─── GIVEN RECORDS ───
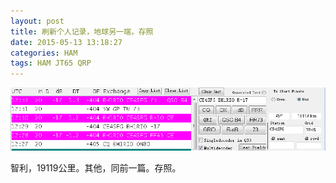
 ```yaml
---
layout: post
title: 刷新个人记录，地球另一端，存照
date: 2015-05-13 13:18:27
categories: HAM
tags: HAM JT65 QRP
---
```

![](/images/2015/05/9IO2_GU04ITN71OJKV.png)

智利，19119公里。其他，同前一篇。存照。
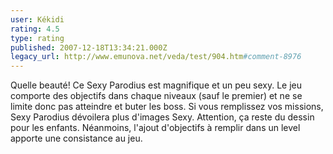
 ```yaml
---
user: Kékidi
rating: 4.5
type: rating
published: 2007-12-18T13:34:21.000Z
legacy_url: http://www.emunova.net/veda/test/904.htm#comment-8976
---
```

Quelle beauté! Ce Sexy Parodius est magnifique et un peu sexy. Le jeu comporte des objectifs dans chaque niveaux (sauf le premier) et ne se limite donc pas atteindre et buter les boss. Si vous remplissez vos missions, Sexy Parodius dévoilera plus d'images Sexy. Attention, ça reste du dessin pour les enfants. Néanmoins, l'ajout d'objectifs à remplir dans un level apporte une consistance au jeu.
───
* INSTRUCTIONS TO FOLLOW
Among the lines above, find those holding "images" and copy each one.

* ANSWER SPACE
![](/images/2015/05/9IO2_GU04ITN71OJKV.png)
Quelle beauté! Ce Sexy Parodius est magnifique et un peu sexy. Le jeu comporte des objectifs dans chaque niveaux (sauf le premier) et ne se limite donc pas atteindre et buter les boss. Si vous remplissez vos missions, Sexy Parodius dévoilera plus d'images Sexy. Attention, ça reste du dessin pour les enfants. Néanmoins, l'ajout d'objectifs à remplir dans un level apporte une consistance au jeu.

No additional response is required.